A viúva de Naim representa a alma humana na época atual. O que ela traz do âmbito da noite, do âmbito espiritual não é mais suficiente para a vida na Terra e o que ela leva da civilização, da cidade para o mundo, está morto. Morte e lamentos são levados do âmbito da cidade para o mundo. Agora quem está de luto não é mais uma deusa, mas a alma humana pela perda do espírito, pelas consequências da pobreza espiritual. O esperado reino dos céus na Terra, ou seja, Jesus com seus discípulos interrompe e para a procissão em luto. Jesus toca o caixão e chama a alma do falecido de volta para a sua morada terrena, seu corpo. Jesus entrega o filho para a viúva. Ela o recebe e desperta o Filho em si, seu próprio Eu em Cristo. A alma enviuvada foi fecundada pelo Eu e se torna uma noiva, como viu João no Apocalipse: a imagem da Nova Jerusalém como uma noiva enfeitada para as núpcias. Primeiro acontece o casamento místico, a ligação da alma com o Espírito, com o Cristo, o noivo. Depois esta ligação irradia uma nova luz e uma nova vida na Terra, que vai sendo espiritualizada paralelamente à espiritualização da alma.

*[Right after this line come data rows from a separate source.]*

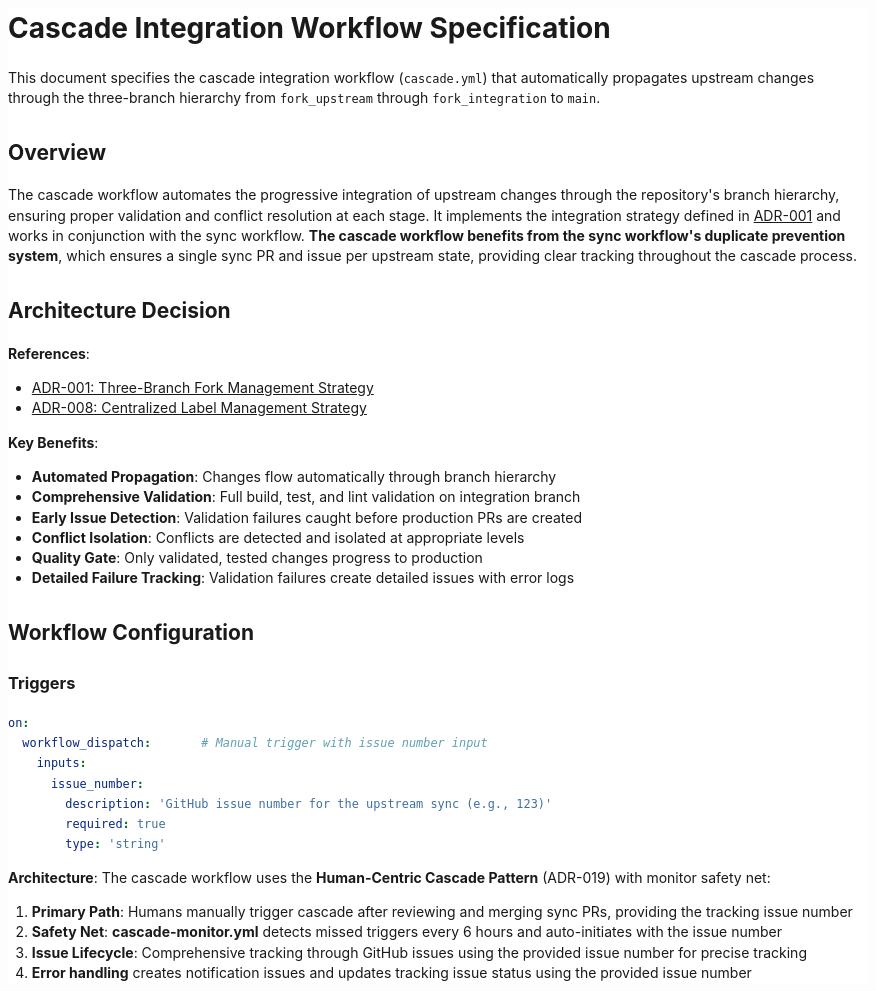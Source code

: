 # Cascade Integration Workflow Specification

This document specifies the cascade integration workflow (`cascade.yml`) that automatically propagates upstream changes through the three-branch hierarchy from `fork_upstream` through `fork_integration` to `main`.

## Overview

The cascade workflow automates the progressive integration of upstream changes through the repository's branch hierarchy, ensuring proper validation and conflict resolution at each stage. It implements the integration strategy defined in [ADR-001](adr/001-three-branch-strategy.md) and works in conjunction with the sync workflow. **The cascade workflow benefits from the sync workflow's duplicate prevention system**, which ensures a single sync PR and issue per upstream state, providing clear tracking throughout the cascade process.

## Architecture Decision

**References**: 
- [ADR-001: Three-Branch Fork Management Strategy](adr/001-three-branch-strategy.md)
- [ADR-008: Centralized Label Management Strategy](adr/008-centralized-label-management.md)

**Key Benefits**:
- **Automated Propagation**: Changes flow automatically through branch hierarchy
- **Comprehensive Validation**: Full build, test, and lint validation on integration branch
- **Early Issue Detection**: Validation failures caught before production PRs are created
- **Conflict Isolation**: Conflicts are detected and isolated at appropriate levels
- **Quality Gate**: Only validated, tested changes progress to production
- **Detailed Failure Tracking**: Validation failures create detailed issues with error logs

## Workflow Configuration

### Triggers
```yaml
on:
  workflow_dispatch:       # Manual trigger with issue number input
    inputs:
      issue_number:
        description: 'GitHub issue number for the upstream sync (e.g., 123)'
        required: true
        type: 'string'
```

**Architecture**: The cascade workflow uses the **Human-Centric Cascade Pattern** (ADR-019) with monitor safety net:

1. **Primary Path**: Humans manually trigger cascade after reviewing and merging sync PRs, providing the tracking issue number
2. **Safety Net**: **cascade-monitor.yml** detects missed triggers every 6 hours and auto-initiates with the issue number
3. **Issue Lifecycle**: Comprehensive tracking through GitHub issues using the provided issue number for precise tracking
4. **Error handling** creates notification issues and updates tracking issue status using the provided issue number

Poderíamos começar a contar hoje quanta miséria vivenciamos exteriormente no mundo, no destino humano e também no interior da alma humana, quantas doenças e ameaças. Mas já aconteceu a ressurreição do jovem de Naim e Jesus Cristo vive entre nós. Desde então muitos foram tocados por Ele e acolheram a sua palavra viva. Hoje poderia ser ouvida a pergunta já feita pelos discípulos a Jesus: „quem pode ainda ser salvo? “Mateus 17,25. Felizmente poderão alguns ouvir a resposta de Jesus Cristo: “Para o homem sozinho é impossível, mas pode ser possível pela força divina atuante no Homem.“
Desde a ressurreição o homem pode irradiar de seu coração, de sua alma a luz e a vida de Cristo para salvar as almas ameaçadas da morte e, com isto, toda a Terra também. ELE está sempre caminhando ao nosso encontro. Paremos, ouçamos e vivamos com Ele!